Eventually the F.B.I. agreed to release the documents because they contained no classified or sensitive material, even though they believed they were not required to share them with the defense, according to an email from lawyers in Mr. Boente’s office on April 23.
Finally, the article describes that Jensen started drafting the motion to dismiss “by the beginning of May,” which would be before interviewing Priestap (the FBI’s drafting of the Hillary declination before her interview is regarded as a key sin among the frothy right).

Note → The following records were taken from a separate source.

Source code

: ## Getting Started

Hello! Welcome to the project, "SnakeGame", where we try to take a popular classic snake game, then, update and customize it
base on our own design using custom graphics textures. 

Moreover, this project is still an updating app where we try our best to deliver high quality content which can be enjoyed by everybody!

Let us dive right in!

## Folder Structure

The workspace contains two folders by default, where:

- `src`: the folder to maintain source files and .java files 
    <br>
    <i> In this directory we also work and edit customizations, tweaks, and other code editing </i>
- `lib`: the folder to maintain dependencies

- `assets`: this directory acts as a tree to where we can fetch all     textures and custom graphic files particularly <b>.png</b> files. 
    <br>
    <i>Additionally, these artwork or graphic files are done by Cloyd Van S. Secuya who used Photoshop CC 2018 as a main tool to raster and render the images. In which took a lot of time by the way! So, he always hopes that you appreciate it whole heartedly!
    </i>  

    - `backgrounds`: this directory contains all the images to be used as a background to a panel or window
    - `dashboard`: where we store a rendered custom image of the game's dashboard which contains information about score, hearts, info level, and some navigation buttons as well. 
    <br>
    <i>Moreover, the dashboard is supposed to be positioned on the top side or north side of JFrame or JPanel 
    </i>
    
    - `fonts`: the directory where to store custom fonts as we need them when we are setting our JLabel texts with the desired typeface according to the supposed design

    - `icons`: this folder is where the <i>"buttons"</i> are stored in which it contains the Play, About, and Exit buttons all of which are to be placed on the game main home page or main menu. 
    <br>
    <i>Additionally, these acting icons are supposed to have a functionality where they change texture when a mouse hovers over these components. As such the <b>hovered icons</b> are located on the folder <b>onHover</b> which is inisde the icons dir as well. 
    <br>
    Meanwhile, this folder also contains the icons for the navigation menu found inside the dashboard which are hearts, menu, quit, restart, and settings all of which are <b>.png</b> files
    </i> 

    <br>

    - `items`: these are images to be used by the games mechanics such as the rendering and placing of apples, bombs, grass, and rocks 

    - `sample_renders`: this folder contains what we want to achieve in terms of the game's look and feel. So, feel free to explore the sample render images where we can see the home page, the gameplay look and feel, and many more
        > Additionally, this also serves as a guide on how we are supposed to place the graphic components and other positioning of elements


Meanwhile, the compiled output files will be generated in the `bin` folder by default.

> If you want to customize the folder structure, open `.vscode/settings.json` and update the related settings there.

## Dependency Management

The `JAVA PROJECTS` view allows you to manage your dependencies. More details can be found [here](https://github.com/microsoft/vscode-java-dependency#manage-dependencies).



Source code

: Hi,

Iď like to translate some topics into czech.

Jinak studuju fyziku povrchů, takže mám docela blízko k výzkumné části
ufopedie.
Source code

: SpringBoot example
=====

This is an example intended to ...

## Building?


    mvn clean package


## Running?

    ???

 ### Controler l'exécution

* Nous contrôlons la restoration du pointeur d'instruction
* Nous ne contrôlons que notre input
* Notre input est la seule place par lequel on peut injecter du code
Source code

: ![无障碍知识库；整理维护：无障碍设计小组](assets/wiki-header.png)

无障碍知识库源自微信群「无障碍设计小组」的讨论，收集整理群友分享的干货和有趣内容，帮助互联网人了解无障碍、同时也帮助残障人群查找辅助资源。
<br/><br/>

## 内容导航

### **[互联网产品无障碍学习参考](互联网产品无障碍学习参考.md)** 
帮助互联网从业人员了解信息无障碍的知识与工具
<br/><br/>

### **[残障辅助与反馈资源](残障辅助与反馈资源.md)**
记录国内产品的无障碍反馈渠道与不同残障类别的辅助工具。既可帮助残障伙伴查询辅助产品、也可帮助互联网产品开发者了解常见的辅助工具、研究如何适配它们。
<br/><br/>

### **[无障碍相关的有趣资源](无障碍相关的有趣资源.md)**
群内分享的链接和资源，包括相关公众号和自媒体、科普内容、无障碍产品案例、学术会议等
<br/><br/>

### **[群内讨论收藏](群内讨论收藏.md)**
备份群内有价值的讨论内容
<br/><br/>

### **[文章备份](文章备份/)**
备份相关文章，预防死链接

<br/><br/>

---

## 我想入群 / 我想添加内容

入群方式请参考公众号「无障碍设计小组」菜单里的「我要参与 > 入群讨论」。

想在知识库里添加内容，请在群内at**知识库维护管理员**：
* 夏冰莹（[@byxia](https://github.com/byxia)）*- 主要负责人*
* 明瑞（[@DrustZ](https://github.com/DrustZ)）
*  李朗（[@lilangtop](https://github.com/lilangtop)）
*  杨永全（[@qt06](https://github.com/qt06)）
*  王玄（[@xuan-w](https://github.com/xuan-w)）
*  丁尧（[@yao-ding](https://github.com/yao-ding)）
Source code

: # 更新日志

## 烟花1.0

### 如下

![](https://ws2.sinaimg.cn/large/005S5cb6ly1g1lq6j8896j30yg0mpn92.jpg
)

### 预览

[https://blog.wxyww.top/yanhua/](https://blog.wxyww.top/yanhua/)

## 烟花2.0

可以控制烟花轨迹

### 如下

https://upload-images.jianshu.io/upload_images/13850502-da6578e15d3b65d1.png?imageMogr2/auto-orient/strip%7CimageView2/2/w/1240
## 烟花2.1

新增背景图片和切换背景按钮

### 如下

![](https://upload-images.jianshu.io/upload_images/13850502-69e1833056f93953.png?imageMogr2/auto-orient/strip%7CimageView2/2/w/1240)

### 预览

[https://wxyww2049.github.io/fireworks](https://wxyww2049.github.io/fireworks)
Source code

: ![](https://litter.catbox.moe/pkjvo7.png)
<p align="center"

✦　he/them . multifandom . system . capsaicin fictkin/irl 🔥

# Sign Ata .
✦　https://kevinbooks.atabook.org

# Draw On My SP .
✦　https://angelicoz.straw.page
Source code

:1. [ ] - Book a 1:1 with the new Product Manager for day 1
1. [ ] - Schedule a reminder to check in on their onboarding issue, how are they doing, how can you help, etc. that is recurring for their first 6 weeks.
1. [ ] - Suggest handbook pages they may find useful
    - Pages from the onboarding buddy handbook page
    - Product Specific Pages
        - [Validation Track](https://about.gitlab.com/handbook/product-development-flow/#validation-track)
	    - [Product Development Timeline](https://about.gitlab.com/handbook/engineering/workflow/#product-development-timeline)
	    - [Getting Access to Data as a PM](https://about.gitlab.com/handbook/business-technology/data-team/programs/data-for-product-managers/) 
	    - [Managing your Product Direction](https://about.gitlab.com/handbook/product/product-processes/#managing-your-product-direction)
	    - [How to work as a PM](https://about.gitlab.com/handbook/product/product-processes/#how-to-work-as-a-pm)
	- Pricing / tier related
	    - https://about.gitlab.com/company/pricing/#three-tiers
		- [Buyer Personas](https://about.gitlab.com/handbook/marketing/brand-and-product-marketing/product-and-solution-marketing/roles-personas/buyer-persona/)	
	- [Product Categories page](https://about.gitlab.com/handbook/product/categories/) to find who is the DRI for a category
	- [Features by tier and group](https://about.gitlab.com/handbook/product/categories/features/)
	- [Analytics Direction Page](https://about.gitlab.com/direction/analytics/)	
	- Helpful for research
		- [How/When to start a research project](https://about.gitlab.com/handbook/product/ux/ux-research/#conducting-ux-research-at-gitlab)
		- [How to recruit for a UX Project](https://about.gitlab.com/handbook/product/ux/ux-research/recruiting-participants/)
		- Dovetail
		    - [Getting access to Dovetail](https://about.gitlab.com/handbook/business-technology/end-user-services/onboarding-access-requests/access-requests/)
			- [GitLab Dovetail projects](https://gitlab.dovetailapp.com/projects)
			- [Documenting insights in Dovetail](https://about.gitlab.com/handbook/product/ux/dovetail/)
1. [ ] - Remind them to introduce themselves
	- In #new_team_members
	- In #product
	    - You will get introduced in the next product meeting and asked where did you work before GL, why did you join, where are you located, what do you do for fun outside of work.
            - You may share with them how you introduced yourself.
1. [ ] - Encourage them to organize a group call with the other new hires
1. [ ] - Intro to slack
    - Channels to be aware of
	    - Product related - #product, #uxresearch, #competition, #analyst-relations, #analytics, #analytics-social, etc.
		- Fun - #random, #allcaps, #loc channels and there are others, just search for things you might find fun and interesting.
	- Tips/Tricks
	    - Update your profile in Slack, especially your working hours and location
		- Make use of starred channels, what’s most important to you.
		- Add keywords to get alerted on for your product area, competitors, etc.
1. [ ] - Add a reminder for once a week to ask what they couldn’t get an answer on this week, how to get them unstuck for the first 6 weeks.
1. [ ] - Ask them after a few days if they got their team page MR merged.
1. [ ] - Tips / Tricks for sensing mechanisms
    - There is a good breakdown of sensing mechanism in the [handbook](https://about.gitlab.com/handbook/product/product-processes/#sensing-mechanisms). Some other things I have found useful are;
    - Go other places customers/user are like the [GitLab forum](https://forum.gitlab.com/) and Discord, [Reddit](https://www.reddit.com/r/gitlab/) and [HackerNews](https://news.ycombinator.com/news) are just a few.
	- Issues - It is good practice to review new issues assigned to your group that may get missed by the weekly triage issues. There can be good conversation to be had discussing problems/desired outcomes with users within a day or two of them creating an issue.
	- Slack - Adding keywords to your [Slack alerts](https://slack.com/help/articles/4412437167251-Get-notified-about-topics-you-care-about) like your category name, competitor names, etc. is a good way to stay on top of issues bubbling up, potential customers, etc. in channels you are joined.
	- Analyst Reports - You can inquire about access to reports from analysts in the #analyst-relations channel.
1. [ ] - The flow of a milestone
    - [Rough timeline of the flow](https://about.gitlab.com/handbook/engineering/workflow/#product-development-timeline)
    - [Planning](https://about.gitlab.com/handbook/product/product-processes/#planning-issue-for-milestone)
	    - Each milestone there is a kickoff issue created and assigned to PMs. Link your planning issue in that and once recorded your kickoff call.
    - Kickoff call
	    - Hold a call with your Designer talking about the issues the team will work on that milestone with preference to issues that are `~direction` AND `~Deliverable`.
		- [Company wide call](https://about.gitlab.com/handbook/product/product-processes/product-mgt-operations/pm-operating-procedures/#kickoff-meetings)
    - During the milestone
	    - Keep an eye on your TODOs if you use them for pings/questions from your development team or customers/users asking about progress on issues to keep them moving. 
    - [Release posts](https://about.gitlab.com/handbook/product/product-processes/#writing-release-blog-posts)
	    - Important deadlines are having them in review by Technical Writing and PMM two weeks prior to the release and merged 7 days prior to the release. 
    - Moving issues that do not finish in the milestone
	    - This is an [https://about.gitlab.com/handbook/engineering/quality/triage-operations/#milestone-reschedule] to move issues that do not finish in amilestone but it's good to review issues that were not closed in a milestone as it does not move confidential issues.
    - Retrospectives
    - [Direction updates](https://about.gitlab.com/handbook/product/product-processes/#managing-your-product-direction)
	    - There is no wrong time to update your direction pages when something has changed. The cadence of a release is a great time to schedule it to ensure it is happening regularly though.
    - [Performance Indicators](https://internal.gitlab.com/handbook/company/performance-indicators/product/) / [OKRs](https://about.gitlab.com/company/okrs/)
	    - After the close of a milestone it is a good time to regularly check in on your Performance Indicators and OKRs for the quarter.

By the beginning of May, Mr. Jensen recommended to Mr. Barr that the charge be dropped, and the team began to draft the motion to dismiss it.
[snip]
As the lawyers digested the interview with Mr. Priestap, some prosecutors expressed concern that they were moving too fast. But other officials pointed out that in less than a week the department was due to respond to Mr. Flynn’s motion to dismiss the case, and argued against proceeding in that matter if they were about to drop the entire case.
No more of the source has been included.